TASK STATEMENT:
The lines from the top of the data down to the line with "For example, we" should be repeated exactly, both ends included.
BEGIN SUPPLIED DATA
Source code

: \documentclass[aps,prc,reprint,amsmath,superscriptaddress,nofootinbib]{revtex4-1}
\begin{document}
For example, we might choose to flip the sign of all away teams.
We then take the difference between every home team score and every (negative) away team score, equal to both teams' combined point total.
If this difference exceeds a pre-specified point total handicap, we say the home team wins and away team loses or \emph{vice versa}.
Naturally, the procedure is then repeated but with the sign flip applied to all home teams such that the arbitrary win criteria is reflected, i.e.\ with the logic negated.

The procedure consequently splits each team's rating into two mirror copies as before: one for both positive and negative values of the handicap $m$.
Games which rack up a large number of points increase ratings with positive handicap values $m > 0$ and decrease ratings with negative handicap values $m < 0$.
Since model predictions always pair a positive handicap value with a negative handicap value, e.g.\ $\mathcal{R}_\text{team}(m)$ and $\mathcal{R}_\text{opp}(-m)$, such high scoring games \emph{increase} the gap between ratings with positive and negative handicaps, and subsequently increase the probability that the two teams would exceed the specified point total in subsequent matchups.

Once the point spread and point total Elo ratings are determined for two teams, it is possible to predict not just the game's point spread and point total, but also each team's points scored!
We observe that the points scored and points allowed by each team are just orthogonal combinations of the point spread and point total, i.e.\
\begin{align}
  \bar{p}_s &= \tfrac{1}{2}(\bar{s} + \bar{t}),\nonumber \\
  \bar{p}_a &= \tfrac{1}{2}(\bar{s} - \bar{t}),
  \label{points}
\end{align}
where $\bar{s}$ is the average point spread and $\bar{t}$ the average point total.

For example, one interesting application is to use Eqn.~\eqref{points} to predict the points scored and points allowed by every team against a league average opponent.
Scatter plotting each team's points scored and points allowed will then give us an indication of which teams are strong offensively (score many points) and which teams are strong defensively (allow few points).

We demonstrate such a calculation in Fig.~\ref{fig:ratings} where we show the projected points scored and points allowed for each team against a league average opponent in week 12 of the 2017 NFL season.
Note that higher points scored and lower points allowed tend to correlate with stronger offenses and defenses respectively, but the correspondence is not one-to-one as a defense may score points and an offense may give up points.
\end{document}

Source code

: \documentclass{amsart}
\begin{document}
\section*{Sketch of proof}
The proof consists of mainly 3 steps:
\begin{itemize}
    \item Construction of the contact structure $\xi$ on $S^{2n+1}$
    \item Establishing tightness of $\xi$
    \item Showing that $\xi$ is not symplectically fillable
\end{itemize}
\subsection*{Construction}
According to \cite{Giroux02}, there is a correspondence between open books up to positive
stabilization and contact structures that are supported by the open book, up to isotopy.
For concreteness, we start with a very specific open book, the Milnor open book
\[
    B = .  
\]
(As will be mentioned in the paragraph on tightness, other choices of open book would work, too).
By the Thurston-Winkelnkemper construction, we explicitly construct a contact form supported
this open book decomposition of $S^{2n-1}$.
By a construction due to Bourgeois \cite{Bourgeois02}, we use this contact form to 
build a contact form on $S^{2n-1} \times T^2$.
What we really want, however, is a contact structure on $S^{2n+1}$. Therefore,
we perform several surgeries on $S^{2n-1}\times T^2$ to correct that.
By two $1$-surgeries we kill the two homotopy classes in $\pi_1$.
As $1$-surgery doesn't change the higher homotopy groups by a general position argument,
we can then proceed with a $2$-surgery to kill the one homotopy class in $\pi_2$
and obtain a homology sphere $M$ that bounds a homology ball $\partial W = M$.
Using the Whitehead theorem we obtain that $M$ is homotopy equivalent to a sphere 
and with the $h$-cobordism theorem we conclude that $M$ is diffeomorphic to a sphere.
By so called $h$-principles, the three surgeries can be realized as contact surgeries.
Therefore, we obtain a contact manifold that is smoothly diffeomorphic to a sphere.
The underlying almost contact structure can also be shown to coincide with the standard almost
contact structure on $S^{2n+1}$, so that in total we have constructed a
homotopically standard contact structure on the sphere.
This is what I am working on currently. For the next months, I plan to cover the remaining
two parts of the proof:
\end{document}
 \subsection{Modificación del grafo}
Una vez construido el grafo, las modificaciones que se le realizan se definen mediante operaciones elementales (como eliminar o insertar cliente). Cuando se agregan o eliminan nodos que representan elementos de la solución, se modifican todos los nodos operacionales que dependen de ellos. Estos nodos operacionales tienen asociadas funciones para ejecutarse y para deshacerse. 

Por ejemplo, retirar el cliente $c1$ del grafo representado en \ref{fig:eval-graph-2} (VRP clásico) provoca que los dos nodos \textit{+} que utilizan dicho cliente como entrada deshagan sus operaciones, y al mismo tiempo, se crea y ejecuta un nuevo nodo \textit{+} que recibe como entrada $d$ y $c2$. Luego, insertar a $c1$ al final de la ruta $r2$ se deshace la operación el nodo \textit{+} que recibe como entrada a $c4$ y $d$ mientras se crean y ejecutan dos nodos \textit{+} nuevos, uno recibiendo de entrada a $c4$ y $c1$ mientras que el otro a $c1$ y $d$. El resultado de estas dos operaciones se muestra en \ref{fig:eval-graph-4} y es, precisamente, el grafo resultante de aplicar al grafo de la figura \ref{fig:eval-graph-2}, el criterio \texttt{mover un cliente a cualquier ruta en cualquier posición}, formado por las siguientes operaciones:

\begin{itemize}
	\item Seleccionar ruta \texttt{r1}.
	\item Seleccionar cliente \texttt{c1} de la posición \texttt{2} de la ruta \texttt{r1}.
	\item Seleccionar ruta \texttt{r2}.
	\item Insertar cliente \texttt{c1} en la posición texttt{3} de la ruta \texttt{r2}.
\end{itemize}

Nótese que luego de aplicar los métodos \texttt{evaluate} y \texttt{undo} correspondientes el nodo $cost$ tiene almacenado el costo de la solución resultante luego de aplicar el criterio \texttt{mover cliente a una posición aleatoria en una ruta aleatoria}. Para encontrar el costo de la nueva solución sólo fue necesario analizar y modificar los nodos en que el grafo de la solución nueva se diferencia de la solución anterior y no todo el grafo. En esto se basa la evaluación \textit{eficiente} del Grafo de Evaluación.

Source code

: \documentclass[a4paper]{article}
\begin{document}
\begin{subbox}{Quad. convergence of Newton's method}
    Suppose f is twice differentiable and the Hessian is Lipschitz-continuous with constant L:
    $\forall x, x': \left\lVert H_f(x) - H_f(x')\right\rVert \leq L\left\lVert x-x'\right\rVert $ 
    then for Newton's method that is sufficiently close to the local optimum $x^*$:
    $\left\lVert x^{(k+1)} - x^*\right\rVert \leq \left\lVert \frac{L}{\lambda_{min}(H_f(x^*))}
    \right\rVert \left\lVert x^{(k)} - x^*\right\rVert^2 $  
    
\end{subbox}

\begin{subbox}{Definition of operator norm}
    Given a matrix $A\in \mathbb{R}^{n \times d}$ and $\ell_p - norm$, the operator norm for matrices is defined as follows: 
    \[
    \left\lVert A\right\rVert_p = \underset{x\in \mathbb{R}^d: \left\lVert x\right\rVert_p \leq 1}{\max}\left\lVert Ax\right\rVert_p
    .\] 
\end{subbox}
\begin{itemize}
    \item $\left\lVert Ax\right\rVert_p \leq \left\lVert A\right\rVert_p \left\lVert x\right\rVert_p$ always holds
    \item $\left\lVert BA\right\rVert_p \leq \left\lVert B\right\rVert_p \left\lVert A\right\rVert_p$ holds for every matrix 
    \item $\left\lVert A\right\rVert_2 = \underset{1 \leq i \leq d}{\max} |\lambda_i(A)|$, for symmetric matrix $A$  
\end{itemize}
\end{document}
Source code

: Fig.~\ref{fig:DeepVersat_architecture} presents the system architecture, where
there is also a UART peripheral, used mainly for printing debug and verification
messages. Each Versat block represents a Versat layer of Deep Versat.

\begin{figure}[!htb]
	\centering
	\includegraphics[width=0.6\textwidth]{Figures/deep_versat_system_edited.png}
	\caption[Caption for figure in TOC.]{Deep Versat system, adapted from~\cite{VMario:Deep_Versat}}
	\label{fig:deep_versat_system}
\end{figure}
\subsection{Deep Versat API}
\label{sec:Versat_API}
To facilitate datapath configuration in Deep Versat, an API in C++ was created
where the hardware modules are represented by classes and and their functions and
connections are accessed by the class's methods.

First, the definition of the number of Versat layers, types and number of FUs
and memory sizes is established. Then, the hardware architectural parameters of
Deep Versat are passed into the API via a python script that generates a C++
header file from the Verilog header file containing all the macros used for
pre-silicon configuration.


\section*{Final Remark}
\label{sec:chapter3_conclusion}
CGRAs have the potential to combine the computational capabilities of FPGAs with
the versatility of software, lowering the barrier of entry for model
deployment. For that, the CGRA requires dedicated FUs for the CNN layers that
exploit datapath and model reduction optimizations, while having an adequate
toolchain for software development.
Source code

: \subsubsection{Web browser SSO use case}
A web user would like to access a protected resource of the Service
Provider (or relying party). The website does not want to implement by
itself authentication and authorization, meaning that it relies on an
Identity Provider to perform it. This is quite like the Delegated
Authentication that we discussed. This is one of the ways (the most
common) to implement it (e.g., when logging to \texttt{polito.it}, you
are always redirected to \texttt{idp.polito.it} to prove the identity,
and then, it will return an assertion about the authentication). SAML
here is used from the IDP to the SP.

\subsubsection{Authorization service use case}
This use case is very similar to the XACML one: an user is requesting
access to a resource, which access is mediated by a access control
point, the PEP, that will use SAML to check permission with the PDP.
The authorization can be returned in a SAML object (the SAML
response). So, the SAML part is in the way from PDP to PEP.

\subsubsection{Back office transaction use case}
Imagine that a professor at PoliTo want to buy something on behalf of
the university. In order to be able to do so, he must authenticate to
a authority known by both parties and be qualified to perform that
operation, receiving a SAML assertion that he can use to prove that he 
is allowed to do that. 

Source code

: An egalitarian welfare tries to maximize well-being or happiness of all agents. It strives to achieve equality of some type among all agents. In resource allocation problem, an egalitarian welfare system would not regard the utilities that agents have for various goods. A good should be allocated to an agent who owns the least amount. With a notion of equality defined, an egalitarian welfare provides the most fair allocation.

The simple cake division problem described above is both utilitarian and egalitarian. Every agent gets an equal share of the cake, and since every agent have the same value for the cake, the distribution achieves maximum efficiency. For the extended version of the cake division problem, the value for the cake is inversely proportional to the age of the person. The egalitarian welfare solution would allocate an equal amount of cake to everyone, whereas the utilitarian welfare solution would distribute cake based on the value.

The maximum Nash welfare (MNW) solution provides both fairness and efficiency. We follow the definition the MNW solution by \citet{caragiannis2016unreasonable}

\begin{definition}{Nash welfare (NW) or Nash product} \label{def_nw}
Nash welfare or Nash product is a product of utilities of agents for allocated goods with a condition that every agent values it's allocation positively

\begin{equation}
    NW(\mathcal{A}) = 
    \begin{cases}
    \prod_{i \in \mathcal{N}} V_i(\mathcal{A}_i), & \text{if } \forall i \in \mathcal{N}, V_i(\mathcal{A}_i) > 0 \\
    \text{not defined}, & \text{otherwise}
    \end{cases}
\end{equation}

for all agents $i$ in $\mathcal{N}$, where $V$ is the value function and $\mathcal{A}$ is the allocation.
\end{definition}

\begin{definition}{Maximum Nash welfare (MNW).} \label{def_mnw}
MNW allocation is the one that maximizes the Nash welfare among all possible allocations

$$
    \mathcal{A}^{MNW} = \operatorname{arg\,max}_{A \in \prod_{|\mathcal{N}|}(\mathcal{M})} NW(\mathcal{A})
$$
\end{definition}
END SUPPLIED DATA
RESULT FOR THIS TASK:
Source code

: \documentclass[aps,prc,reprint,amsmath,superscriptaddress,nofootinbib]{revtex4-1}
\begin{document}
For example, we might choose to flip the sign of all away teams.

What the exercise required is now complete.